AUTHOR=Xiong Fangjie , Zhuo Fengping , Reiter Russel J. , Wang Lingling , Wei Zhenzhen , Deng Kexuan , Song Yun , Qanmber Ghulam , Feng Li , Yang Zuoren , Li Fuguang , Ren Maozhi TITLE=Hypocotyl Elongation Inhibition of Melatonin Is Involved in Repressing Brassinosteroid Biosynthesis in Arabidopsis JOURNAL=Frontiers in Plant Science VOLUME=10 YEAR=2019 URL=https://www.frontiersin.org/journals/plant-science/articles/10.3389/fpls.2019.01082 DOI=10.3389/fpls.2019.01082 ISSN=1664-462X ABSTRACT=

Melatonin functions as a plant hormone/regulator in the regulation of growth and development. However, the underlying mechanisms are still unclear. In this study, we found that a high dose of melatonin inhibited hypocotyl elongation in a dose-dependent manner in Arabidopsis. An expression profile analysis showed that hypocotyl growth inhibition by melatonin was involved in reprograming the expression of cell elongation genes and brassinosteroid (BRs) biosynthetic genes.
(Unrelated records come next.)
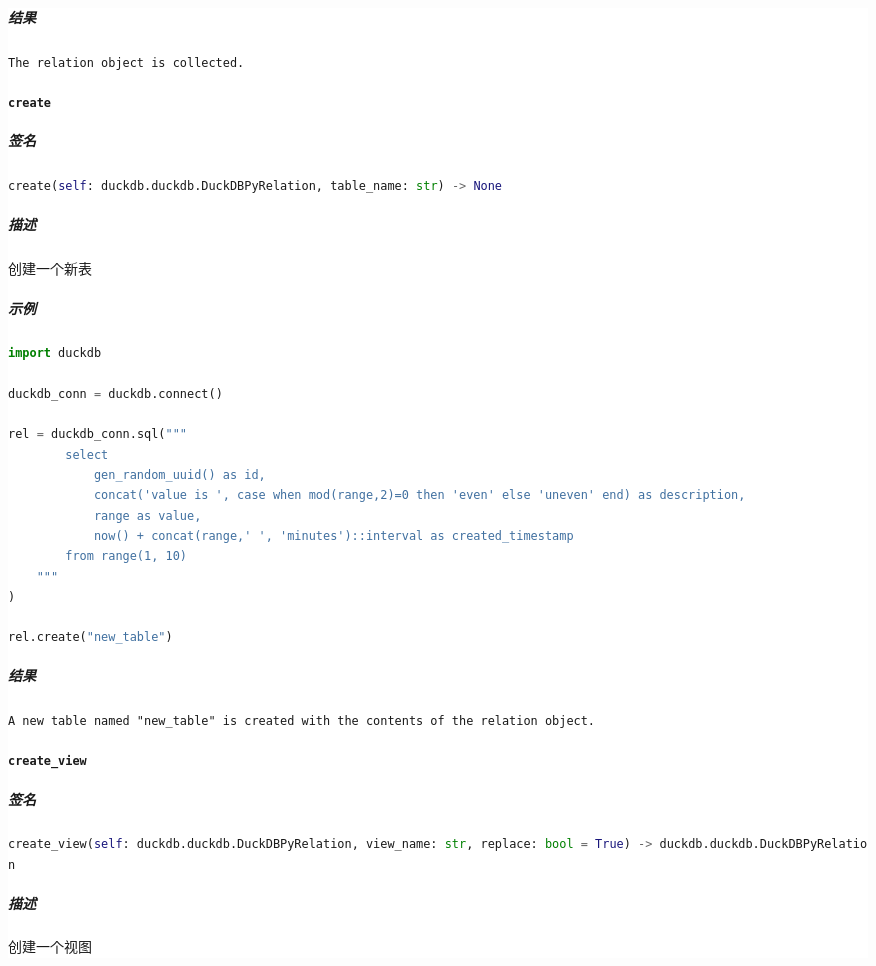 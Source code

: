 ##### 结果

```text
The relation object is collected.
```

#### `create`

##### 签名

```python
create(self: duckdb.duckdb.DuckDBPyRelation, table_name: str) -> None
```

##### 描述

创建一个新表

##### 示例

```python
import duckdb

duckdb_conn = duckdb.connect()

rel = duckdb_conn.sql("""
        select 
            gen_random_uuid() as id, 
            concat('value is ', case when mod(range,2)=0 then 'even' else 'uneven' end) as description,
            range as value, 
            now() + concat(range,' ', 'minutes')::interval as created_timestamp
        from range(1, 10)
    """
)

rel.create("new_table")
```

##### 结果

```text
A new table named "new_table" is created with the contents of the relation object.
```

#### `create_view`

##### 签名

```python
create_view(self: duckdb.duckdb.DuckDBPyRelation, view_name: str, replace: bool = True) -> duckdb.duckdb.DuckDBPyRelation
```

##### 描述

创建一个视图
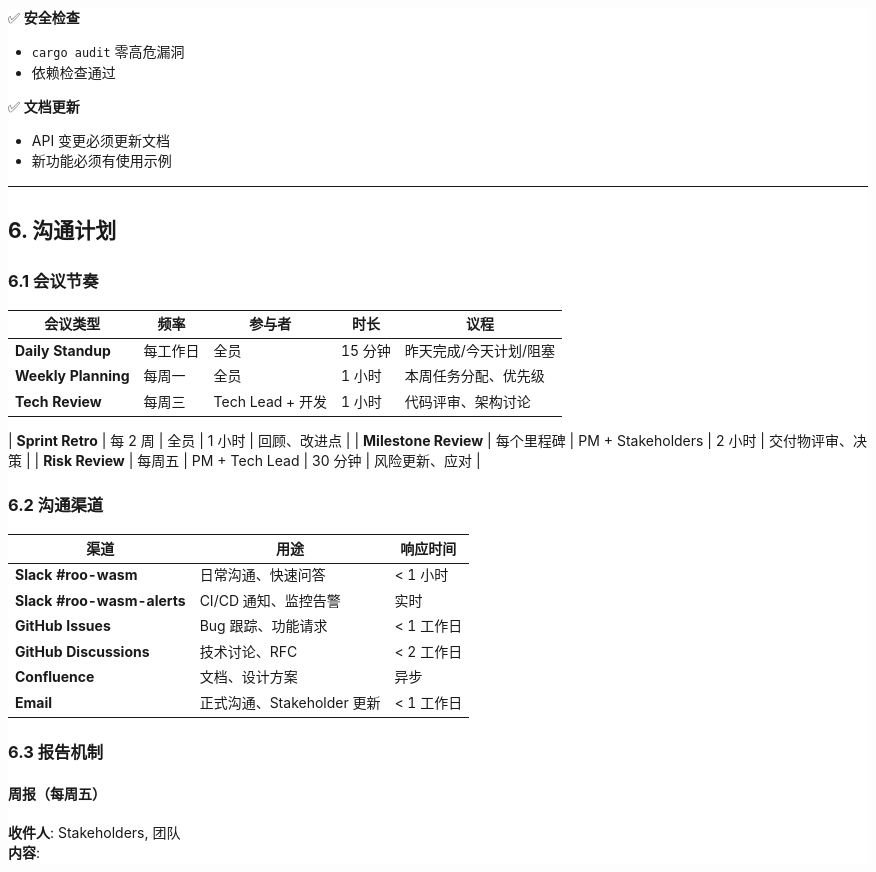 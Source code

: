 ✅ **安全检查**

- `cargo audit` 零高危漏洞
- 依赖检查通过

✅ **文档更新**

- API 变更必须更新文档
- 新功能必须有使用示例

---

## 6. 沟通计划

### 6.1 会议节奏

| 会议类型            | 频率     | 参与者           | 时长    | 议程                   |
| ------------------- | -------- | ---------------- | ------- | ---------------------- |
| **Daily Standup**   | 每工作日 | 全员             | 15 分钟 | 昨天完成/今天计划/阻塞 |
| **Weekly Planning** | 每周一   | 全员             | 1 小时  | 本周任务分配、优先级   |
| **Tech Review**     | 每周三   | Tech Lead + 开发 | 1 小时  | 代码评审、架构讨论     |

|
**Sprint Retro** | 每 2 周 | 全员 | 1 小时 | 回顾、改进点 |
| **Milestone Review** | 每个里程碑 | PM + Stakeholders | 2 小时 | 交付物评审、决策 |
| **Risk Review** | 每周五 | PM + Tech Lead | 30 分钟 | 风险更新、应对 |

### 6.2 沟通渠道

| 渠道                       | 用途                       | 响应时间   |
| -------------------------- | -------------------------- | ---------- |
| **Slack #roo-wasm**        | 日常沟通、快速问答         | < 1 小时   |
| **Slack #roo-wasm-alerts** | CI/CD 通知、监控告警       | 实时       |
| **GitHub Issues**          | Bug 跟踪、功能请求         | < 1 工作日 |
| **GitHub Discussions**     | 技术讨论、RFC              | < 2 工作日 |
| **Confluence**             | 文档、设计方案             | 异步       |
| **Email**                  | 正式沟通、Stakeholder 更新 | < 1 工作日 |

### 6.3 报告机制

#### 周报（每周五）

**收件人**: Stakeholders, 团队  
**内容**:
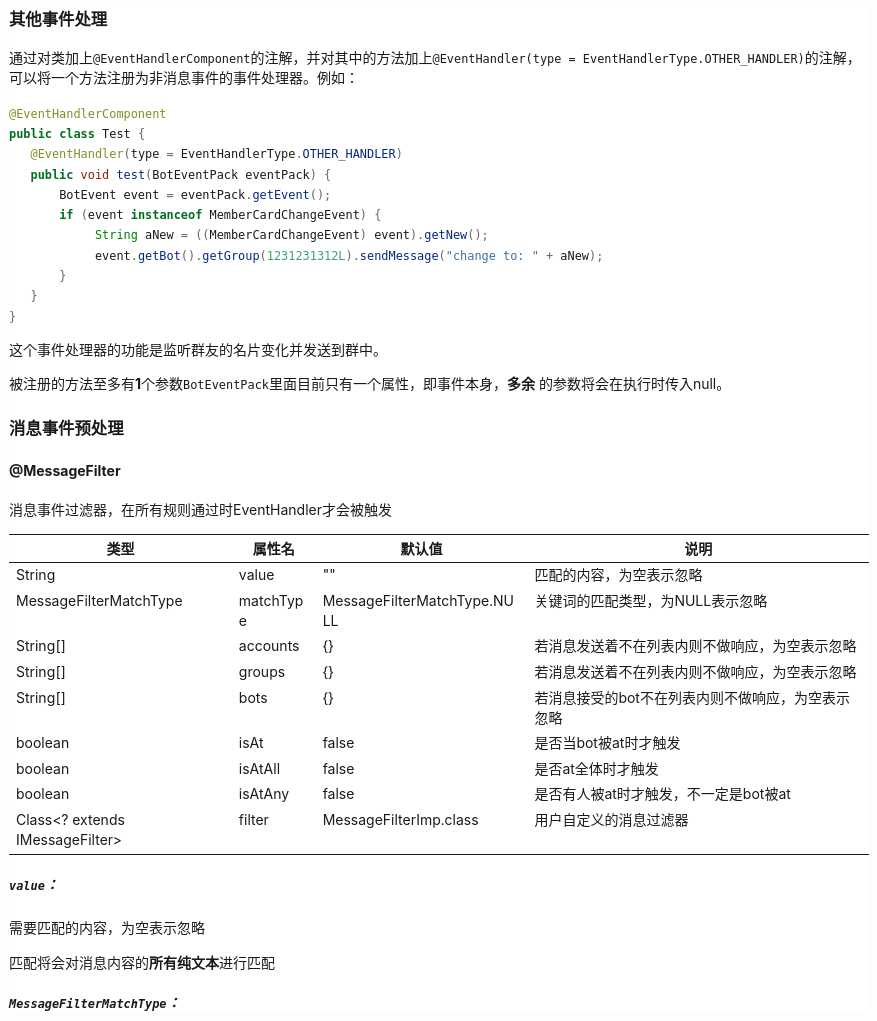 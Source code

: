 ### 其他事件处理

通过对类加上`@EventHandlerComponent`的注解，并对其中的方法加上`@EventHandler(type = EventHandlerType.OTHER_HANDLER)`的注解，可以将一个方法注册为非消息事件的事件处理器。例如：

```java
@EventHandlerComponent
public class Test {
   @EventHandler(type = EventHandlerType.OTHER_HANDLER)
   public void test(BotEventPack eventPack) {
       BotEvent event = eventPack.getEvent();
       if (event instanceof MemberCardChangeEvent) {
       		String aNew = ((MemberCardChangeEvent) event).getNew();
       		event.getBot().getGroup(1231231312L).sendMessage("change to: " + aNew);
       }
   }
}
```

这个事件处理器的功能是监听群友的名片变化并发送到群中。

被注册的方法至多有**1**个参数`BotEventPack`里面目前只有一个属性，即事件本身，**多余** 的参数将会在执行时传入null。

### 消息事件预处理

#### @MessageFilter

消息事件过滤器，在所有规则通过时EventHandler才会被触发

| 类型                            | 属性名    | 默认值                      | 说明                                              |
| ------------------------------- | --------- | --------------------------- | ------------------------------------------------- |
| String                          | value     | ""                          | 匹配的内容，为空表示忽略                          |
| MessageFilterMatchType          | matchType | MessageFilterMatchType.NULL | 关键词的匹配类型，为NULL表示忽略                  |
| String[]                        | accounts  | {}                          | 若消息发送着不在列表内则不做响应，为空表示忽略    |
| String[]                        | groups    | {}                          | 若消息发送着不在列表内则不做响应，为空表示忽略    |
| String[]                        | bots      | {}                          | 若消息接受的bot不在列表内则不做响应，为空表示忽略 |
| boolean                         | isAt      | false                       | 是否当bot被at时才触发                             |
| boolean                         | isAtAll   | false                       | 是否at全体时才触发                                |
| boolean                         | isAtAny   | false                       | 是否有人被at时才触发，不一定是bot被at             |
| Class<? extends IMessageFilter> | filter    | MessageFilterImp.class      | 用户自定义的消息过滤器                            |

##### `value`：

需要匹配的内容，为空表示忽略

匹配将会对消息内容的**所有纯文本**进行匹配

##### `MessageFilterMatchType`：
Furthermore, similar to BR biosynthetic inhibitor brassinazole (BRZ), a high concentration of melatonin upregulated BR-biosynthetic genes and downregulated BR-induced genes involved in cell elongation, while melatonin was inefficient in brassinazole-resistant mutants like the bzr1-1D and bes1-D in hypocotyl inhibition. The comparative expression profile analysis showed an opposite expression mode in the co-regulated genes between melatonin and BZR1 or melatonin and brassinolide (BL). Additionally, exogenous BL rescued the repressive phenotype of BR biosynthesis-deficient mutant like det2-1 even in the presence of high-dose melatonin, but not BR receptor mutant bri1-5 or signal transduction mutant bin2-1. A biochemical analysis further confirmed that melatonin reduced endogenous BR levels in a dose-dependent manner in Arabidopsis. Taken together, these results indicate that melatonin inhibits BR biosynthesis but does not block BR signaling in the inhibition of hypocotyl elongation and extends insights on the role of melatonin in cross-talking with plant hormone signaling.